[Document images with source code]
####################

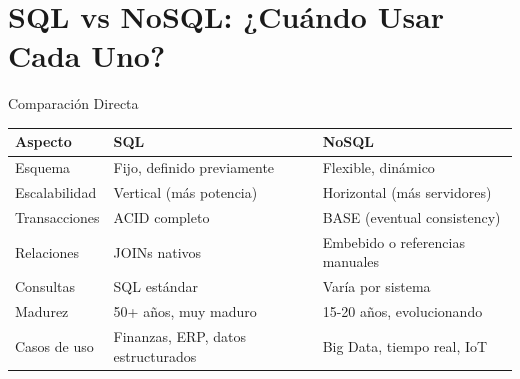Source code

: \documentclass[aspectratio=169]{beamer}
\begin{document}
\section{SQL vs NoSQL: ¿Cuándo Usar Cada Uno?}

\begin{frame}{Comparación Directa}
    \begin{table}[]
        \centering
        \renewcommand{\arraystretch}{1.3}
        \scriptsize
        \begin{tabular}{p{3cm} p{5cm} p{5cm}}
            \toprule
            \textbf{Aspecto} & \textbf{SQL} & \textbf{NoSQL} \\
            \midrule
            Esquema & Fijo, definido previamente & Flexible, dinámico \\
            Escalabilidad & Vertical (más potencia) & Horizontal (más servidores) \\
            Transacciones & ACID completo & BASE (eventual consistency) \\
            Relaciones & JOINs nativos & Embebido o referencias manuales \\
            Consultas & SQL estándar & Varía por sistema \\
            Madurez & 50+ años, muy maduro & 15-20 años, evolucionando \\
            Casos de uso & Finanzas, ERP, datos estructurados & Big Data, tiempo real, IoT \\
            \bottomrule
        \end{tabular}
    \end{table}
\end{frame}
\end{document}
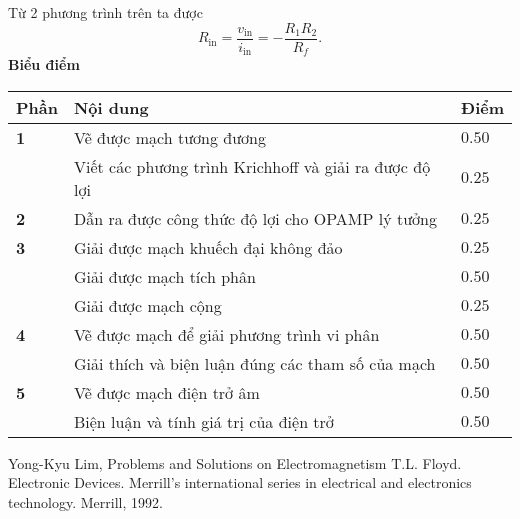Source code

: Từ 2 phương trình trên ta được
\begin{equation}
    R_\text{in}=\dfrac{v_\text{in}}{i_\text{in}}=-\dfrac{R_1R_2}{R_f} .
\end{equation}
\textbf{Biểu điểm}
\begin{center}
\begin{tabular}{|>{\centering\arraybackslash}m{1cm}|>{\raggedright\arraybackslash}m{14cm}| >{\centering\arraybackslash}m{1cm}|}
    \hline
    \textbf{Phần} & \textbf{Nội dung} & \textbf{Điểm} \\
    \hline
    \textbf{1} & Vẽ được mạch tương đương & $0.50$ \\
    \cline{2-3}
    & Viết các phương trình Krichhoff và giải ra được độ lợi & $0.25$ \\
    \hline
    \textbf{2} & Dẫn ra được công thức độ lợi cho OPAMP lý tưởng & $0.25$ \\
    \hline
    \textbf{3} & Giải được mạch khuếch đại không đảo & $0.25$ \\
    \cline{2-3}
    & Giải được mạch tích phân & $0.50$ \\
    \cline{2-3}
    & Giải được mạch cộng & $0.25$ \\
    \hline
    \textbf{4} & Vẽ được mạch để giải phương trình vi phân & $0.50$ \\
    \cline{2-3}
    & Giải thích và biện luận đúng các tham số của mạch  & $0.50$ \\
    \hline
    \textbf{5}
    & Vẽ được mạch điện trở âm  & $0.50$ \\
    \cline{2-3}
    & Biện luận và tính giá trị của điện trở & $0.50$ \\ 
    
    \hline
\end{tabular}
\end{center}

\begin{thebibliography}{}
 Yong-Kyu Lim, Problems and Solutions on Electromagnetism 
 T.L. Floyd. Electronic Devices. Merrill’s international series in electrical and electronics technology.
Merrill, 1992.
\end{thebibliography}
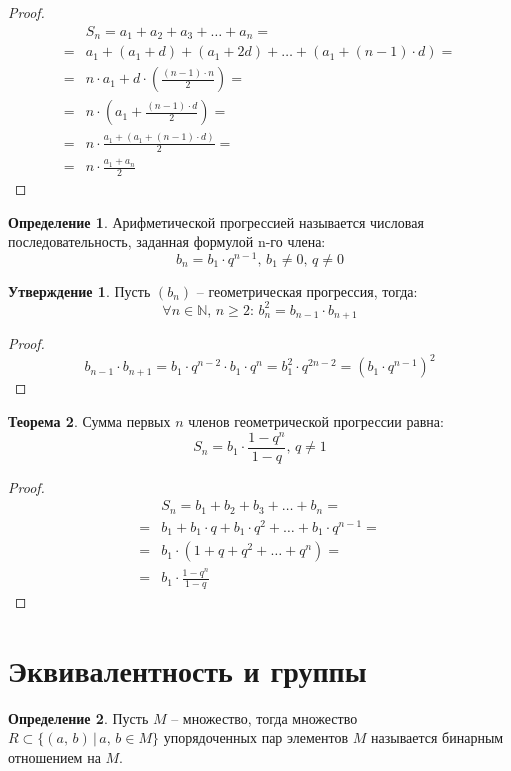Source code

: \documentclass[12pt]{article}
\theoremstyle{definition}
\newtheorem{theorem}{Теорема}[section]
\newtheorem{definition}{Определение}
\newtheorem{statement}[theorem]{Утверждение}
\newcommand{\N}{\mathbb{N}}
\begin{document}
\begin{proof}
    \begin{align*}
        &S_n=a_1+a_2+a_3+\ldots+a_n=\\
        =&a_1+(a_1+d)+(a_1+2d)+\ldots+(a_1+(n-1)\cdot d)=\\
        =&n\cdot a_1+d\cdot \left( \frac{(n-1)\cdot n}{2} \right)=\\
        =&n\cdot \left(a_1+\frac{(n-1)\cdot d}{2} \right)=\\
        =&n \cdot \frac{a_1 + (a_1 + (n-1)\cdot d)}{2}=\\
        =&n\cdot \frac{a_1 + a_n}{2}
    \end{align*}
\end{proof}

\begin{definition}
    Арифметической прогрессией называется числовая последовательность, заданная формулой n-го члена:
    $$b_n=b_1 \cdot q^{n-1},\, b_1\neq0,\, q\neq0$$
\end{definition}

\begin{statement}
    Пусть $(b_n)$ -- геометрическая прогрессия, тогда: 
    $$\forall n\in \N,\, n\geq 2:\,b_n^2=b_{n-1}\cdot b_{n+1}$$
\end{statement}
\begin{proof}
    $$b_{n-1}\cdot b_{n+1}=b_1\cdot q^{n-2}\cdot b_1 \cdot q^n=b_1^2\cdot q^{2n-2}=(b_1\cdot q^{n-1})^2$$
\end{proof}
\begin{theorem}
    Сумма первых $n$ членов геометрической прогрессии равна:
    $$S_n=b_1\cdot \frac{1-q^n}{1-q},\, q\neq 1$$
\end{theorem}
\begin{proof}
    \begin{align*}
        &S_n=b_1+b_2+b_3+\ldots+b_n=\\
        =&b_1+b_1\cdot q+b_1\cdot q^2+\ldots+b_1\cdot q^{n-1}=\\
        =&b_1\cdot(1+q+q^2+\ldots+q^n)=\\
        =&b_1\cdot \frac{1-q^n}{1-q}
    \end{align*}
\end{proof}

\section{Эквивалентность и группы}

\begin{definition}
    Пусть $M$ -- множество, тогда множество $R \subset \{(a,\,b)\,|\,a,\,b\in M\}$ упорядоченных пар элементов $M$ называется бинарным отношением на $M$. 
\end{definition}
\end{document}
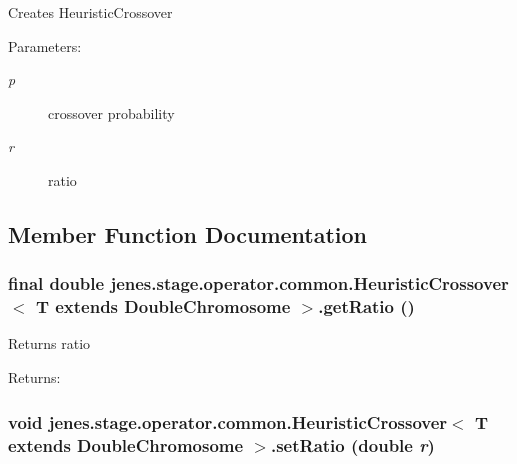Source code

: Creates HeuristicCrossover

\begin{Desc}
\item[Parameters:]
\begin{description}
\item[{\em p}]crossover probability \item[{\em r}]ratio \end{description}
\end{Desc}


\subsection{Member Function Documentation}
\hypertarget{classjenes_1_1stage_1_1operator_1_1common_1_1_heuristic_crossover_3_01_t_01extends_01_double_chromosome_01_4_cab7758424b5132b15579fff5da094d5}{
\subsubsection[getRatio]{\setlength{\rightskip}{0pt plus 5cm}final double jenes.stage.operator.common.HeuristicCrossover$<$ T extends {\bf DoubleChromosome} $>$.getRatio ()}}
\label{classjenes_1_1stage_1_1operator_1_1common_1_1_heuristic_crossover_3_01_t_01extends_01_double_chromosome_01_4_cab7758424b5132b15579fff5da094d5}


Returns ratio \begin{Desc}
\item[Returns:]\end{Desc}
\hypertarget{classjenes_1_1stage_1_1operator_1_1common_1_1_heuristic_crossover_3_01_t_01extends_01_double_chromosome_01_4_dec77409f57afee4170cacb806e7254c}{
\subsubsection[setRatio]{\setlength{\rightskip}{0pt plus 5cm}void jenes.stage.operator.common.HeuristicCrossover$<$ T extends {\bf DoubleChromosome} $>$.setRatio (double {\em r})}}
\label{classjenes_1_1stage_1_1operator_1_1common_1_1_heuristic_crossover_3_01_t_01extends_01_double_chromosome_01_4_dec77409f57afee4170cacb806e7254c}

####################

Requirement. Repeat the records in full, precisely, and keep the pictures out.

Solution for this task.
Source code

: \documentclass[aspectratio=169]{beamer}
\begin{document}
\section{SQL vs NoSQL: ¿Cuándo Usar Cada Uno?}

\begin{frame}{Comparación Directa}
    \begin{table}[]
        \centering
        \renewcommand{\arraystretch}{1.3}
        \scriptsize
        \begin{tabular}{p{3cm} p{5cm} p{5cm}}
            \toprule
            \textbf{Aspecto} & \textbf{SQL} & \textbf{NoSQL} \\
            \midrule
            Esquema & Fijo, definido previamente & Flexible, dinámico \\
            Escalabilidad & Vertical (más potencia) & Horizontal (más servidores) \\
            Transacciones & ACID completo & BASE (eventual consistency) \\
            Relaciones & JOINs nativos & Embebido o referencias manuales \\
            Consultas & SQL estándar & Varía por sistema \\
            Madurez & 50+ años, muy maduro & 15-20 años, evolucionando \\
            Casos de uso & Finanzas, ERP, datos estructurados & Big Data, tiempo real, IoT \\
            \bottomrule
        \end{tabular}
    \end{table}
\end{frame}
\end{document}
Source code

: Từ 2 phương trình trên ta được
\begin{equation}
    R_\text{in}=\dfrac{v_\text{in}}{i_\text{in}}=-\dfrac{R_1R_2}{R_f} .
\end{equation}
\textbf{Biểu điểm}
\begin{center}
\begin{tabular}{|>{\centering\arraybackslash}m{1cm}|>{\raggedright\arraybackslash}m{14cm}| >{\centering\arraybackslash}m{1cm}|}
    \hline
    \textbf{Phần} & \textbf{Nội dung} & \textbf{Điểm} \\
    \hline
    \textbf{1} & Vẽ được mạch tương đương & $0.50$ \\
    \cline{2-3}
    & Viết các phương trình Krichhoff và giải ra được độ lợi & $0.25$ \\
    \hline
    \textbf{2} & Dẫn ra được công thức độ lợi cho OPAMP lý tưởng & $0.25$ \\
    \hline
    \textbf{3} & Giải được mạch khuếch đại không đảo & $0.25$ \\
    \cline{2-3}
    & Giải được mạch tích phân & $0.50$ \\
    \cline{2-3}
    & Giải được mạch cộng & $0.25$ \\
    \hline
    \textbf{4} & Vẽ được mạch để giải phương trình vi phân & $0.50$ \\
    \cline{2-3}
    & Giải thích và biện luận đúng các tham số của mạch  & $0.50$ \\
    \hline
    \textbf{5}
    & Vẽ được mạch điện trở âm  & $0.50$ \\
    \cline{2-3}
    & Biện luận và tính giá trị của điện trở & $0.50$ \\ 
    
    \hline
\end{tabular}
\end{center}

\begin{thebibliography}{}
 Yong-Kyu Lim, Problems and Solutions on Electromagnetism 
 T.L. Floyd. Electronic Devices. Merrill’s international series in electrical and electronics technology.
Merrill, 1992.
\end{thebibliography}
Source code

: \documentclass[12pt]{article}
\theoremstyle{definition}
\newtheorem{theorem}{Теорема}[section]
\newtheorem{definition}{Определение}
\newtheorem{statement}[theorem]{Утверждение}
\newcommand{\N}{\mathbb{N}}
\begin{document}
\begin{proof}
    \begin{align*}
        &S_n=a_1+a_2+a_3+\ldots+a_n=\\
        =&a_1+(a_1+d)+(a_1+2d)+\ldots+(a_1+(n-1)\cdot d)=\\
        =&n\cdot a_1+d\cdot \left( \frac{(n-1)\cdot n}{2} \right)=\\
        =&n\cdot \left(a_1+\frac{(n-1)\cdot d}{2} \right)=\\
        =&n \cdot \frac{a_1 + (a_1 + (n-1)\cdot d)}{2}=\\
        =&n\cdot \frac{a_1 + a_n}{2}
    \end{align*}
\end{proof}

\begin{definition}
    Арифметической прогрессией называется числовая последовательность, заданная формулой n-го члена:
    $$b_n=b_1 \cdot q^{n-1},\, b_1\neq0,\, q\neq0$$
\end{definition}

\begin{statement}
    Пусть $(b_n)$ -- геометрическая прогрессия, тогда: 
    $$\forall n\in \N,\, n\geq 2:\,b_n^2=b_{n-1}\cdot b_{n+1}$$
\end{statement}
\begin{proof}
    $$b_{n-1}\cdot b_{n+1}=b_1\cdot q^{n-2}\cdot b_1 \cdot q^n=b_1^2\cdot q^{2n-2}=(b_1\cdot q^{n-1})^2$$
\end{proof}
\begin{theorem}
    Сумма первых $n$ членов геометрической прогрессии равна:
    $$S_n=b_1\cdot \frac{1-q^n}{1-q},\, q\neq 1$$
\end{theorem}
\begin{proof}
    \begin{align*}
        &S_n=b_1+b_2+b_3+\ldots+b_n=\\
        =&b_1+b_1\cdot q+b_1\cdot q^2+\ldots+b_1\cdot q^{n-1}=\\
        =&b_1\cdot(1+q+q^2+\ldots+q^n)=\\
        =&b_1\cdot \frac{1-q^n}{1-q}
    \end{align*}
\end{proof}

\section{Эквивалентность и группы}

\begin{definition}
    Пусть $M$ -- множество, тогда множество $R \subset \{(a,\,b)\,|\,a,\,b\in M\}$ упорядоченных пар элементов $M$ называется бинарным отношением на $M$. 
\end{definition}
\end{document}
Source code

: Creates HeuristicCrossover

\begin{Desc}
\item[Parameters:]
\begin{description}
\item[{\em p}]crossover probability \item[{\em r}]ratio \end{description}
\end{Desc}


\subsection{Member Function Documentation}
\hypertarget{classjenes_1_1stage_1_1operator_1_1common_1_1_heuristic_crossover_3_01_t_01extends_01_double_chromosome_01_4_cab7758424b5132b15579fff5da094d5}{
\subsubsection[getRatio]{\setlength{\rightskip}{0pt plus 5cm}final double jenes.stage.operator.common.HeuristicCrossover$<$ T extends {\bf DoubleChromosome} $>$.getRatio ()}}
\label{classjenes_1_1stage_1_1operator_1_1common_1_1_heuristic_crossover_3_01_t_01extends_01_double_chromosome_01_4_cab7758424b5132b15579fff5da094d5}


Returns ratio \begin{Desc}
\item[Returns:]\end{Desc}
\hypertarget{classjenes_1_1stage_1_1operator_1_1common_1_1_heuristic_crossover_3_01_t_01extends_01_double_chromosome_01_4_dec77409f57afee4170cacb806e7254c}{
\subsubsection[setRatio]{\setlength{\rightskip}{0pt plus 5cm}void jenes.stage.operator.common.HeuristicCrossover$<$ T extends {\bf DoubleChromosome} $>$.setRatio (double {\em r})}}
\label{classjenes_1_1stage_1_1operator_1_1common_1_1_heuristic_crossover_3_01_t_01extends_01_double_chromosome_01_4_dec77409f57afee4170cacb806e7254c}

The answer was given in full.